ProPublica’s Jake Pearson has uncovered a contradiction involving Transportation Secretary Sean Duffy. Duffy has “been one of the most vociferous defenders of President Donald Trump’s expansive use of executive authority, withholding billions of dollars in federal funding to states.” However, “in an assertive, thoroughly researched 2015 legal brief, Duffy, then a Republican representative from Wisconsin,” argued that the power of the purse belonged exclusively to Congress, which may not even choose to delegate its power to the Executive.
I am deeply critical of the actual policy choices of the Trump Administration, in transportation and in other areas. Also, Duffy’s 180-degree turn on the Constitution makes me suspicious. Pearson quotes me:
Peter Levine, a civics expert at Tufts University, said that while it could be that Duffy’s views on presidential power have evolved over time, his apparent flip-flopping on something as fundamental as the meaning of the Constitution raises the prospect that Duffy may “just be playing a game for power.”
“The Constitution is a promise to continue to apply the same rules and norms over time to everybody,” he added. “When political actors completely ignore that, and just go after their own thing, I don’t think the Constitution can actually function.”
On one hand, we should tolerate changes in opinion. When a political leader adopts a new position, I don’t generally complain about “flip-flopping.” We want leaders to listen, deliberate, and learn. One of many ways in which our culture works against deliberation is by denouncing individuals for being inconsistent over time. Stubborn consistency is the hobgoblin of closed minds.
In fact, it can be an ad hominem fallacy to say, “You must be wrong because you previously held the opposite view.” In general, we should debate a position and the reasons for it, not the consistency of the speaker over time.
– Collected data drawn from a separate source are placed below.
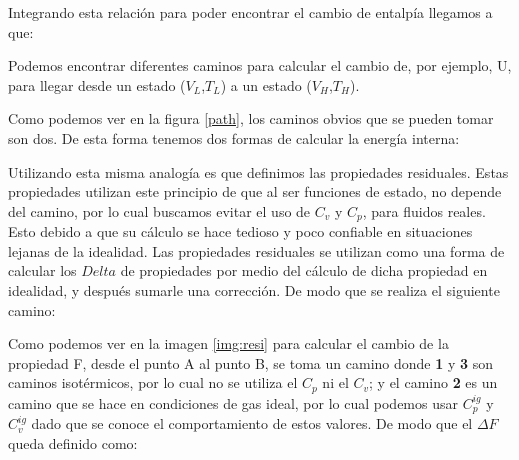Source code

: Integrando esta relación para poder encontrar el cambio de entalpía llegamos a que:


Podemos encontrar diferentes caminos para calcular el cambio de, por ejemplo, U, para llegar desde un estado ($V_L$,$T_L$) a un estado ($V_H$,$T_H$).

Como podemos ver en la figura \ref{path}, los caminos obvios que se pueden tomar son dos.
De esta forma tenemos dos formas de calcular la energía interna:


Utilizando esta misma analogía es que definimos las propiedades residuales. Estas propiedades utilizan este principio de que al ser funciones de estado, no depende del camino, por lo cual buscamos evitar el uso de $C_v$ y $C_p$, para fluidos reales. Esto debido a que su cálculo se hace tedioso y poco confiable en situaciones lejanas de la idealidad.
Las propiedades residuales se utilizan como una forma de calcular los $Delta$ de propiedades por medio del cálculo de dicha propiedad en idealidad, y después sumarle una corrección.
De modo que se realiza el siguiente camino:


Como podemos ver en la imagen \ref{img:resi} para calcular el cambio de la propiedad F, desde el punto A al punto B, se toma un camino donde \textbf{1} y \textbf{3} son caminos isotérmicos, por lo cual no se utiliza el $C_p$ ni el $C_v$; y el camino \textbf{2} es un camino que se hace en condiciones de gas ideal, por lo cual podemos usar $C_p^{ig}$ y $C_v^{ig}$ dado que se conoce el comportamiento de estos valores.
De modo que el $\Delta F$ queda definido como:


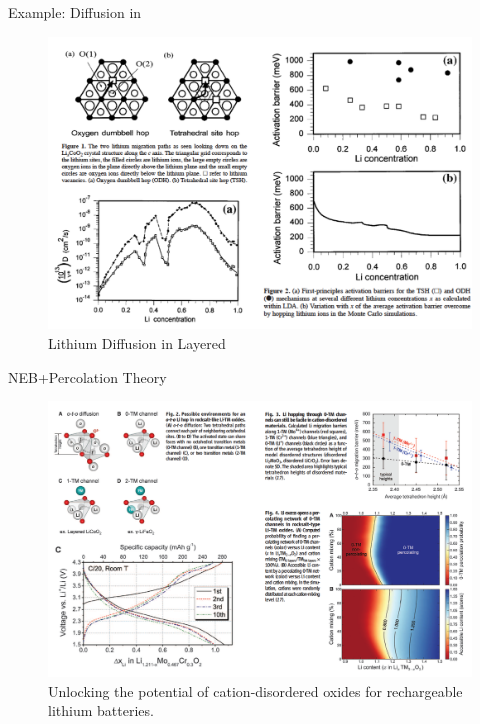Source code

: \documentclass[aspectratio=169]{beamer}
\begin{document}
\begin{frame}{Example: Diffusion in }
\begin{figure}
    \centering
    \includegraphics[width=0.6\linewidth]{lectures/figures/12-LCO_Diffusion.png}
    \caption{Lithium Diffusion in Layered \cite{vandervenLithiumDiffusionLayered2000}}
\end{figure} 
\end{frame} 


\begin{frame}{NEB+Percolation Theory}
\begin{figure}
    \centering
    \includegraphics[width=0.6\linewidth]{lectures/figures/12-Percolation.png}
    \caption{Unlocking the potential of cation-disordered oxides for rechargeable lithium batteries.\cite{leeUnlockingPotentialCationdisordered2014}}
\end{figure} 
\end{frame} 
\end{document}
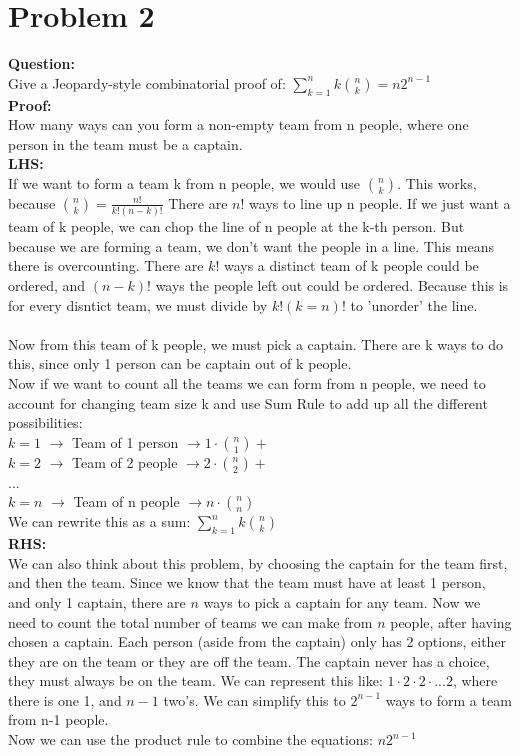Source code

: \documentclass[11pt]{article}
\begin{document}
\section*{Problem 2}

\textbf{Question: }\\
Give a Jeopardy-style combinatorial proof of: $\sum_{k=1}^{n}k\binom{n}{k} = n2^{n-1}$
\\\textbf{Proof: }\\
How many ways can you form a non-empty team from {n} people, where one person in the team must be a captain.
\\\textbf{LHS: }\\
If we want to form a team {k} from {n} people, we would use $\binom{n}{k}$. This works, because $\binom{n}{k}=\frac{n!}{k!(n-k)!}$ There are $n!$ ways to line up {n} people. If we just want a team of {k} people, we can chop the line of {n} people at the {k}-th person. But because we are forming a team, we don't want the people in a line. This means there is overcounting. There are $k!$ ways a distinct team of k people could be ordered, and $(n-k)!$ ways the people left out could be ordered. Because this is for every disntict team, we must divide by $k!(k=n)!$ to 'unorder' the line.
\\\\Now from this team of {k} people, we must pick a captain. There are {k} ways to do this, since only 1 person can be captain out of {k} people.
\\Now if we want to count all the teams we can form from {n} people, we need to account for changing team size {k} and use Sum Rule to add up all the different possibilities:
\\$k = 1$ $\rightarrow$ Team of 1 person $\rightarrow 1 \cdot \binom{n}{1} +$
\\$k = 2$ $\rightarrow$ Team of 2 people $\rightarrow 2 \cdot \binom{n}{2} +$
\\ ...
\\$k = n$ $\rightarrow$ Team of {n} people $\rightarrow n \cdot \binom{n}{n}$
\\We can rewrite this as a sum: $\sum_{k=1}^{n}k\binom{n}{k} $
\\\textbf{RHS: }\\
We can also think about this problem, by choosing the captain for the team first, and then the team. Since we know that the team must have at least 1 person, and only 1 captain, there are $n$ ways to pick a captain for any team. Now we need to count the total number of teams we can make from $n$ people, after having chosen a captain. Each person (aside from the captain) only has 2 options, either they are on the team or they are off the team. The captain never has a choice, they must always be on the team. We can represent this like: $1 \cdot 2 \cdot 2 \cdot ... 2$, where there is one 1, and $n-1$ two's. We can simplify this to $2^{n-1}$ ways to form a team from n-1 people. 
\\Now we can use the product rule to combine the equations: $n2^{n-1}$
\end{document}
On the other hand, a constitution–in the broadest sense–is a pact to apply the same rules to everyone. Although constitutions vary, constitutionalism itself is the principle of limiting everyone’s power in the same way. To make a constitutional argument (as Duffy did explicitly in his 2015 amicus brief) is to say, “This rule should apply to me as well as my opponents.” When a person who wields power suddenly changes his mind about constitutional principles in ways that benefit himself, it certainly looks like a betrayal of constitutionalism. And any constitution is just a piece of paper unless most of the key players respect the principle of consistency–and unless voters demand that of them.